- [What the task requires]
Each record must come back unchanged in your answer, stripped of its images.

Extracted entries Start Marker

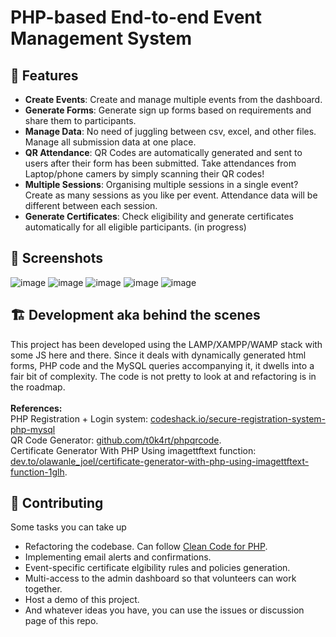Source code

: # PHP-based End-to-end Event Management System

## 🚀 Features

* **Create Events**: Create and manage multiple events from the dashboard. 
* **Generate Forms**: Generate sign up forms based on requirements and share them to participants.
* **Manage Data**: No need of juggling between csv, excel, and other files. Manage all submission data at one place.
* **QR Attendance**: QR Codes are automatically generated and sent to users after their form has been submitted. Take attendances from Laptop/phone camers by simply scanning their QR codes!
* **Multiple Sessions**: Organising multiple sessions in a single event? Create as many sessions as you like per event. Attendance data will be different between each session.
* **Generate Certificates**: Check eligibility and generate certificates automatically for all eligible participants. (in progress)

## 📸 Screenshots
![image](https://github.com/ph4ni/ems/assets/29685411/782874b0-1e94-479b-93c5-ea1fe04fef1a)
![image](https://github.com/ph4ni/ems/assets/29685411/702b28db-1d9c-4b40-b4e7-938ebbd8e89a)
![image](https://github.com/ph4ni/ems/assets/29685411/5b0ebec4-2228-40d8-9021-27f23958bd3a)
![image](https://github.com/ph4ni/ems/assets/29685411/57b9fee0-b147-4dc1-8c23-8181e48db35f)
![image](https://github.com/ph4ni/ems/assets/29685411/b0f0e25d-96fa-4ffa-8f6c-228139dc9bf9)

## 🏗️ Development aka behind the scenes
This project has been developed using the LAMP/XAMPP/WAMP stack with some JS here and there. Since it deals with dynamically generated html forms, PHP code and the MySQL queries accompanying it, it dwells into a fair bit of complexity. The code is not pretty to look at and refactoring is in the roadmap.<br><br>
**References:**<br>
PHP Registration + Login system: [codeshack.io/secure-registration-system-php-mysql](https://codeshack.io/secure-registration-system-php-mysql/)<br>
QR Code Generator: [github.com/t0k4rt/phpqrcode](https://github.com/t0k4rt/phpqrcode).<br>
Certificate Generator With PHP Using imagettftext function: [dev.to/olawanle_joel/certificate-generator-with-php-using-imagettftext-function-1glh](https://dev.to/olawanle_joel/certificate-generator-with-php-using-imagettftext-function-1glh).

## 🤝 Contributing
Some tasks you can take up
* Refactoring the codebase. Can follow [Clean Code for PHP](https://github.com/piotrplenik/clean-code-php).
* Implementing email alerts and confirmations.
* Event-specific certificate elgibility rules and policies generation.
* Multi-access to the admin dashboard so that volunteers can work together.
* Host a demo of this project.
* And whatever ideas you have, you can use the issues or discussion page of this repo.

Extracted entries End Marker

- [Response to this exercise]
Source code

: # PHP-based End-to-end Event Management System

## 🚀 Features

* **Create Events**: Create and manage multiple events from the dashboard. 
* **Generate Forms**: Generate sign up forms based on requirements and share them to participants.
* **Manage Data**: No need of juggling between csv, excel, and other files. Manage all submission data at one place.
* **QR Attendance**: QR Codes are automatically generated and sent to users after their form has been submitted. Take attendances from Laptop/phone camers by simply scanning their QR codes!
* **Multiple Sessions**: Organising multiple sessions in a single event? Create as many sessions as you like per event. Attendance data will be different between each session.
* **Generate Certificates**: Check eligibility and generate certificates automatically for all eligible participants. (in progress)

## 📸 Screenshots
![image](https://github.com/ph4ni/ems/assets/29685411/782874b0-1e94-479b-93c5-ea1fe04fef1a)
![image](https://github.com/ph4ni/ems/assets/29685411/702b28db-1d9c-4b40-b4e7-938ebbd8e89a)
![image](https://github.com/ph4ni/ems/assets/29685411/5b0ebec4-2228-40d8-9021-27f23958bd3a)
![image](https://github.com/ph4ni/ems/assets/29685411/57b9fee0-b147-4dc1-8c23-8181e48db35f)
![image](https://github.com/ph4ni/ems/assets/29685411/b0f0e25d-96fa-4ffa-8f6c-228139dc9bf9)

## 🏗️ Development aka behind the scenes
This project has been developed using the LAMP/XAMPP/WAMP stack with some JS here and there. Since it deals with dynamically generated html forms, PHP code and the MySQL queries accompanying it, it dwells into a fair bit of complexity. The code is not pretty to look at and refactoring is in the roadmap.<br><br>
**References:**<br>
PHP Registration + Login system: [codeshack.io/secure-registration-system-php-mysql](https://codeshack.io/secure-registration-system-php-mysql/)<br>
QR Code Generator: [github.com/t0k4rt/phpqrcode](https://github.com/t0k4rt/phpqrcode).<br>
Certificate Generator With PHP Using imagettftext function: [dev.to/olawanle_joel/certificate-generator-with-php-using-imagettftext-function-1glh](https://dev.to/olawanle_joel/certificate-generator-with-php-using-imagettftext-function-1glh).

## 🤝 Contributing
Some tasks you can take up
* Refactoring the codebase. Can follow [Clean Code for PHP](https://github.com/piotrplenik/clean-code-php).
* Implementing email alerts and confirmations.
* Event-specific certificate elgibility rules and policies generation.
* Multi-access to the admin dashboard so that volunteers can work together.
* Host a demo of this project.
* And whatever ideas you have, you can use the issues or discussion page of this repo.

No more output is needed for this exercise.